Em agosto de 1981, em Praia Grande, Estado de São Paulo, realizou-se a I Conferência Nacional da Classe Trabalhadora - CONCLAT. Presentes 1091 entidades sindicais e 5036 delegados. O meio rural participa com 348 sindicatos, 17 federações e uma Confederação, a CONTAG. Em 1983 é fundada a CUT, em 1984, a CGT, as duas primeiras centrais sindicais nacionais, legalmente constituídas, pelo menos no plano político, ante o esgotamento do regime militar e o retorno ao Estado de direito, no ano seguinte.
Em que pesem todos os avanços, o movimento sindical continuou a conviver com antigas e novas distorções. Baixo índice de sindicalização e de organização nos locais de trabalho, à exceção de algumas poucas categorias, manipulação política na distribuição de cartas sindicais pelo governo, forte instrumentação do assistencialismo, continuismo e prorrogação de mandatos, adiamento de eleições, mediante alterações estatutárias, aparelhamento partidário e formação de clientelas eleitorais. Persistência do peleguismo e do sindicalismo de negócios, que embora tenham perdido a direção das entidades mais importantes, ainda controlam a esmagadora maioria dos sindicatos oficiais.
Convivência submissa com o baixo grau de escolaridade dos trabalhadores, em torno de cinco anos, excessiva rotatividade, conduzindo ao achatamento dos salários, desigualdade social e crescente pobreza de massas, burla da legislação trabalhista e previdenciária com a pejotização dos titulares de remunerações mais elevadas. Rebaixamento de grande parte das aposentadorias e pensões para um salário mínimo e seu entorno, obrigando a maioria dos beneficiários a continuarem no mercado de trabalho, realimentando o desemprego das novas gerações de trabalhadores.

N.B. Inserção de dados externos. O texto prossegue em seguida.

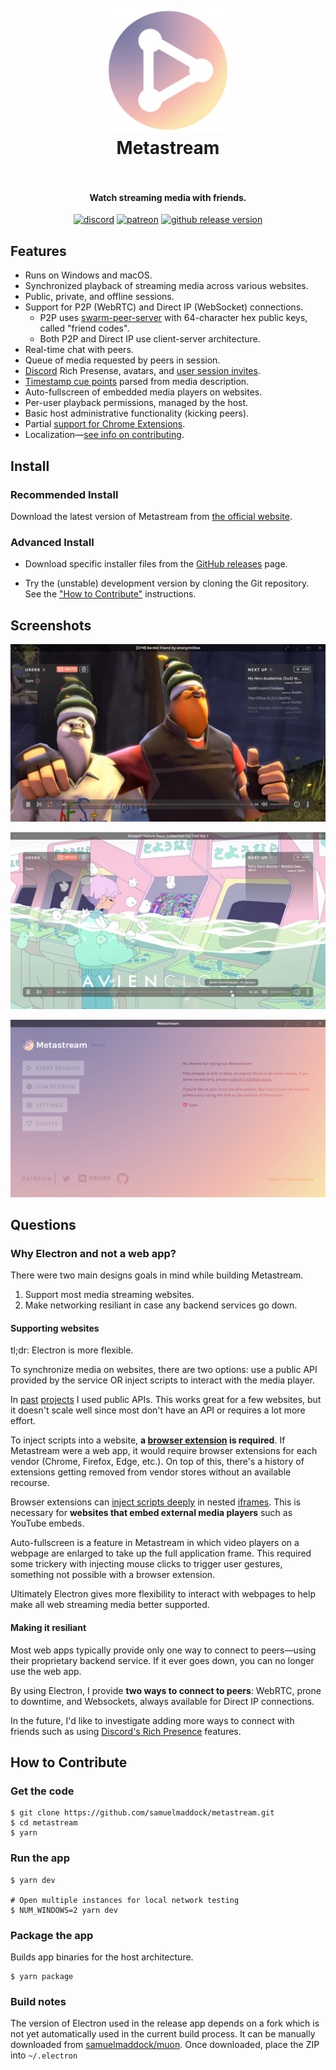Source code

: <h1 align="center">
  <br>
  <a href="https://getmetastream.com">
    <img src="./resources/icon.png" alt="Metastream" width="200">
  </a>
  <br>
  Metastream
  <br>
  <br>
</h1>

<h4 align="center">Watch streaming media with friends.</h4>

<p align="center">
  <a href="https://discord.gg/nfwPRb9"><img src="https://img.shields.io/badge/discord-chat-brightgreen.svg" alt="discord"></a>
  <a href="https://www.patreon.com/metastream"><img src="https://img.shields.io/badge/patreon-donate-brightgreen.svg" alt="patreon"></a>
	<a href="https://github.com/samuelmaddock/metastream/releases"><img src="https://img.shields.io/github/release/samuelmaddock/metastream.svg" alt="github release version"></a>
</p>

## Features

- Runs on Windows and macOS.
- Synchronized playback of streaming media across various websites.
- Public, private, and offline sessions.
- Support for P2P (WebRTC) and Direct IP (WebSocket) connections.
	- P2P uses [swarm-peer-server](https://github.com/samuelmaddock/swarm-peer-server) with 64-character hex public keys, called "friend codes".
	- Both P2P and Direct IP use client-server architecture.
- Real-time chat with peers.
- Queue of media requested by peers in session.
- [Discord](https://discordapp.com/) Rich Presense, avatars, and [user session invites](https://support.discordapp.com/hc/en-us/articles/115001557452-Game-Invites-and-Detailed-Status-Rich-Presence-).
- [Timestamp cue points](./resources/screenshots/screenshot2.png) parsed from media description.
- Auto-fullscreen of embedded media players on websites.
- Per-user playback permissions, managed by the host.
- Basic host administrative functionality (kicking peers).
- Partial [support for Chrome Extensions](./docs/extensions.md).
- Localization—[see info on contributing](./app/locale).

## Install

### Recommended Install

Download the latest version of Metastream from
[the official website](https://getmetastream.com).

### Advanced Install

- Download specific installer files from the [GitHub releases](https://github.com/samuelmaddock/metastream/releases) page.

- Try the (unstable) development version by cloning the Git repository. See the
  ["How to Contribute"](#how-to-contribute) instructions.

## Screenshots

![Screenshot1](./resources/screenshots/screenshot1.png)

![Screenshot2](./resources/screenshots/screenshot2.png)

![Screenshot3](./resources/screenshots/screenshot3.png)

## Questions

### Why Electron and not a web app?

There were two main designs goals in mind while building Metastream.
1. Support most media streaming websites.
1. Make networking resiliant in case any backend services go down. 

#### Supporting websites

tl;dr: Electron is more flexible.

To synchronize media on websites, there are two options: use a public API provided by the service OR inject scripts to interact with the media player.

In [past](https://github.com/pixeltailgames/cinema) [projects](https://github.com/samuelmaddock/gm-mediaplayer) I used public APIs. This works great for a few websites, but it doesn't scale well since most don't have an API or requires a lot more effort.

To inject scripts into a website, **a [browser extension](https://developer.chrome.com/extensions) is required**. If Metastream were a web app, it would require browser extensions for each vendor (Chrome, Firefox, Edge, etc.). On top of this, there's a history of extensions getting removed from vendor stores without an available recourse.

Browser extensions can [inject scripts deeply](https://developer.chrome.com/extensions/content_scripts#frames) in nested [iframes](https://developer.mozilla.org/en-US/docs/Web/HTML/Element/iframe). This is necessary for **websites that embed external media players** such as YouTube embeds.

Auto-fullscreen is a feature in Metastream in which video players on a webpage are enlarged to take up the full application frame. This required some trickery with injecting mouse clicks to trigger user gestures, something not possible with a browser extension.

Ultimately Electron gives more flexibility to interact with webpages to help make all web streaming media better supported.

#### Making it resiliant

Most web apps typically provide only one way to connect to peers—using their proprietary backend service. If it ever goes down, you can no longer use the web app.

By using Electron, I provide **two ways to connect to peers**: WebRTC, prone to downtime, and Websockets, always available for Direct IP connections.

In the future, I'd like to investigate adding more ways to connect with friends such as using [Discord's Rich Presence](https://discordapp.com/developers/docs/rich-presence/how-to) features.

## How to Contribute

### Get the code

```
$ git clone https://github.com/samuelmaddock/metastream.git
$ cd metastream
$ yarn
```

### Run the app

```
$ yarn dev

# Open multiple instances for local network testing
$ NUM_WINDOWS=2 yarn dev
```

### Package the app

Builds app binaries for the host architecture.

```
$ yarn package
```

### Build notes

The version of Electron used in the release app depends on a fork which is not yet automatically used in the current build process. It can be manually downloaded from [samuelmaddock/muon](https://github.com/samuelmaddock/muon/releases). Once downloaded, place the ZIP into `~/.electron`
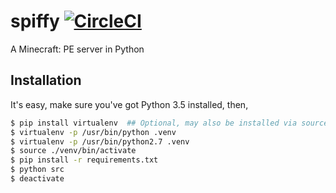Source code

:spiffy [![CircleCI](https://img.shields.io/circleci/project/spiffy/spiffy.svg)]()
======

A Minecraft: PE server in Python

## Installation
It's easy, make sure you've got Python 3.5 installed, then,
```sh
$ pip install virtualenv  ## Optional, may also be installed via source or Linux repository
$ virtualenv -p /usr/bin/python .venv
$ virtualenv -p /usr/bin/python2.7 .venv
$ source ./venv/bin/activate
$ pip install -r requirements.txt
$ python src
$ deactivate
```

A pandemia do Coronavirus há quase um ano,já ultrapassando mais de duzentos mil mortos, a maioria de idosos, agravou todas as contradições da Sociedade. O desemprego, incluídos os desalentados, atinge vinte milhões de trabalhadores, um quinto da força de trabalho, somente atingido na Grande Depressão dos Anos Trinta do século passado. Com tendência de alta em face das novas tecnologias, que automatizam e simplificam processos e subutilizam instalações físicas.
O fim do auxílio emergencial e as pressões inflacionárias remetem à pobreza e indigência milhões de trabalhadores, que poderão corresponder a 30,8% da população, segundo pesquisador da Uerj. O movimento sindical e associativo dos trabalhadores brasileiros tem um peso político, na Sociedade, que deve ser exercitado no sentido de agilizar a vacinação em massa da população, negligenciada pelo governo, o restabelecimento de alguma forma de ajuda aos desempregados e informais e a retomada do crescimento da economia, com investimentos públicos e privados e reformas estruturais.
*Antonio Fausto é administrador e ex-dirigente sindical
Obras de referência: 1) Estratégias da Ilusão - Paulo Sérgio Pinheiro - Companhia das Letras - 1991. 2) Brasil, Passado e Presente do Capitalismo Periférico - A. Karavaev - Edições Progresso - 1987. 3) O Sindicalismo Brasileiro Nos Anos 80 - Armando Boito Jr. (org) - Editora Paz e Terra - 1991 4) Brasil: Uma Biografia - Lilia M. Schwarcz e Heloisa M. Starling - Companhia das Letras - 2015.